Центр и периферия. Всем хороша полученная картина развития языков, да вот беда – строили ее немцы. Казалось бы, поскольку в XIX в. Германия была как раз лидером в науке, это совсем не плохо. Однако оказалось, что «точка зрения наблюдателя», в данном случае немецких исследователей, внесла существенные искажения. То, что казалось немцам само собой разумеющимся, было совсем не так применительно к истории.
Так что же казалось немцам само собой разумеющимся? Их центральное положение в Европе. В принципе, в географическом отношении так оно и есть: севернее Германии расположена Дания, Финляндия, Швеция, Норвегия, Исландия; южнее – Франция, Италия, Греция, Балканские страны. С точки зрения Запада и Востока они тоже в центре: западнее находятся Ирландия, Великобритания, Франция и Испания, восточнее – славянские страны, Венгрия, Румыния, Россия, Турция. Недаром их железнодорожная компания называется «Митропа»: Mittel Europa, Срединная Европа.
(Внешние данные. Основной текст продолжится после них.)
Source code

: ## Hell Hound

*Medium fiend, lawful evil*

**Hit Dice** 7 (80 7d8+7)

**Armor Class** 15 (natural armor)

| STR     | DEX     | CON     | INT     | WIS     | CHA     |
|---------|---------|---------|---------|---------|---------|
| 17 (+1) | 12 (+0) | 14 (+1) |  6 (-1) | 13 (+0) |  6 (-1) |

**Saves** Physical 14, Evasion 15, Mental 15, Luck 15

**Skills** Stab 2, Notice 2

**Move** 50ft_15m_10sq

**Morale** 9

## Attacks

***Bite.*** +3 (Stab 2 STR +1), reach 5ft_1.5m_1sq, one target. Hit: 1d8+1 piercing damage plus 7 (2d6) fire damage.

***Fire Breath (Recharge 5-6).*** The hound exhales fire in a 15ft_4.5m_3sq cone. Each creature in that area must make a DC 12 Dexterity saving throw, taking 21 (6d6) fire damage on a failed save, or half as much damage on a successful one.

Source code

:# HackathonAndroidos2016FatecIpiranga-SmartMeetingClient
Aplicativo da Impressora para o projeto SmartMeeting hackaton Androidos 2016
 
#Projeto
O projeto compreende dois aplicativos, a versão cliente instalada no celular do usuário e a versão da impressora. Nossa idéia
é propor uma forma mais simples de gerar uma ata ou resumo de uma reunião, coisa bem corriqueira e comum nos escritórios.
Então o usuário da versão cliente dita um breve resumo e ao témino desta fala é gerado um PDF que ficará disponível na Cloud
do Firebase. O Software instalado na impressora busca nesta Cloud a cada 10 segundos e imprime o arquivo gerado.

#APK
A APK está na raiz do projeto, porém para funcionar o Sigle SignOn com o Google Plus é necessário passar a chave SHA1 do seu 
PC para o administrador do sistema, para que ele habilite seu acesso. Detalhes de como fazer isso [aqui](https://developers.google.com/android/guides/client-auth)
Поэтому произошла некоторая подмена понятий: «европейское» – это, прежде всего, «немецкое». И когда было установлено родство европейских языков с таким азиатским, как санскрит, немецкие ученые, конкретизируя его, назвали не «евразийским», а «индогерманским». На самом деле так и было: филологи констатировали близость индийского и германского языков.
Со временем, однако, выяснилось, что родственными являются также и другие европейские языки, так что название было изменено: праязык стал называться «индоевропейским». Но, естественно, его стержнем был «серединный европейский язык» – германский. Все остальные языки располагались несколько поодаль. К числу европейских языков относилось также семейство славянских языков, а внутри него – русский. Но это была как бы языковая периферия.